Das Seedomizil ist ein privater Wohnbau, der seinen Teil zu einer qualtitätsvollen Dorfentwicklung beiträgt. Die Wohnungen folgen in Materialisierung und Ausstattung aktuellen Standards des privaten Wohnbaus. Sie sind hochwertig, teilweise exklusiv, aber auch familienfreundlich und generationengerecht. Das Areal als Ganzes bleibt zugänglich für das Dorf und sieht sich als Teil dörflicher Entwicklung. „Unser Bemühen ging nicht nur in Richtung der Errichtung von Gebäuden. Wir wollten mit der Entwicklung auf diesem Areal ein Quartier realisieren, das mit dem Dorf verwachsen kann.“
Städtebaulicher Ansatz und Architektur stammen aus einer Arbeitsgemeinschaft der Architekturbüros Gohm Hiessberger und Innauer Matt. „Wir haben unterschiedliche Bautypen, Punkthäuser und Längsbaukörper, geplant, die sich abwechseln“, beschreibt Ulf Hiessberger den Ansatz. Resultat der Planungen ist ein Quartier, das sich von der Straße aus gesehen als großes Ganzes darstellt, für Bewohner(innen) und Nutzer(innen) jedoch kleinräumige Erfahrungen ermöglicht. Dreizehn Häuser stehen nun auf diesem Grundstück, das durch seine Lage optimale Voraussetzungen bot. Nahe am Wasser, gut angebunden an den öffentlichen Verkehr, Teil eines Dorfes mit guter sozialer Infrastruktur, Bregenz und Lindau mit kulturellen Angeboten, weiterer Anbindung an den öffentlichen Fernverkehr, Schulen, Einkaufsmöglichkeiten und Erholungs-räume sind nahe.

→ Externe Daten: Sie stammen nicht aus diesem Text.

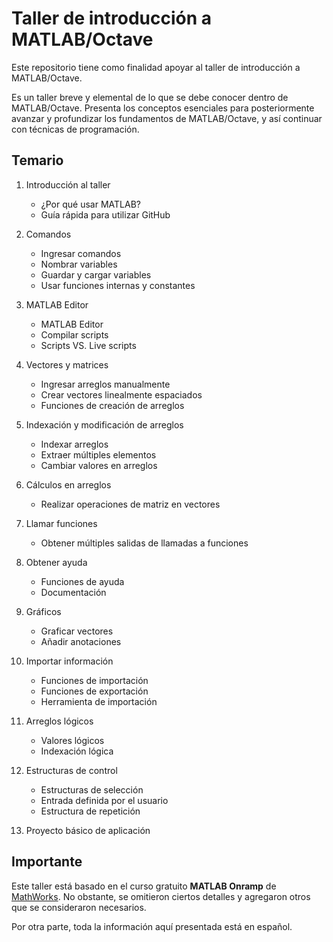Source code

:# Taller de introducción a MATLAB/Octave

Este repositorio tiene como finalidad apoyar al taller de introducción a MATLAB/Octave.

Es un taller breve y elemental de lo que se debe conocer dentro de MATLAB/Octave. Presenta los conceptos esenciales para posteriormente avanzar y profundizar los fundamentos de MATLAB/Octave, y así continuar con técnicas de programación.

## Temario
1. Introducción al taller
	- ¿Por qué usar MATLAB?
	- Guía rápida para utilizar GitHub

2. Comandos
	- Ingresar comandos
	- Nombrar variables
	- Guardar y cargar variables
	- Usar funciones internas y constantes

3. MATLAB Editor
	- MATLAB Editor
	- Compilar scripts
	- Scripts VS. Live scripts

4. Vectores y matrices
	- Ingresar arreglos manualmente
	- Crear vectores linealmente espaciados
	- Funciones de creación de arreglos

5. Indexación y modificación de arreglos
	- Indexar arreglos
	- Extraer múltiples elementos
	- Cambiar valores en arreglos

6. Cálculos en arreglos
	- Realizar operaciones de matriz en vectores

7. Llamar funciones
	- Obtener múltiples salidas de llamadas a funciones

8. Obtener ayuda
	- Funciones de ayuda
	- Documentación

9. Gráficos
	- Graficar vectores
	- Añadir anotaciones

10. Importar información
	- Funciones de importación
	- Funciones de exportación
	- Herramienta de importación

11. Arreglos lógicos
	- Valores lógicos
	- Indexación lógica

12. Estructuras de control
	- Estructuras de selección
	- Entrada definida por el usuario
	- Estructura de repetición

13. Proyecto básico de aplicación

## Importante
Este taller está basado en el curso gratuito **MATLAB Onramp** de [MathWorks](http://mathworks.com "MathWorks"). No obstante, se omitieron ciertos detalles y agregaron otros que se consideraron necesarios.

Por otra parte, toda la información aquí presentada está en español.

Bemerkenswert ist die Stellung der Häuser zueinander. Zur Grundstücksmitte hin werden die Gebäude höher. „Sie fügen sich so besser ins Landschaftsbild ein“. Das Gesamtprojekt ist mit Vierer- und Dreier-Clustern so angelegt, dass sich diese jeweils um einen Hof gruppieren, der mit Spielplätzen, Wiesen, privaten wie gemeinsamen Außenbereichen so angereichert ist, dass man auch gern Zeit am Areal verbringt und nicht nur in den Wohnungen. „Wir hatten durch die Lage den See natürlich im Blick unserer Planungen, uns aber nicht auf die Seesicht konzentriert, sondern auf die Zugänglichkeit zum See. So sind alle Wohnungen gleichermaßen gut platziert, was Licht und Außenraumbezüge betrifft, die Seesicht ist nur ein Aspekt von vielen“, führt Projektentwickler Andreas Deuring aus.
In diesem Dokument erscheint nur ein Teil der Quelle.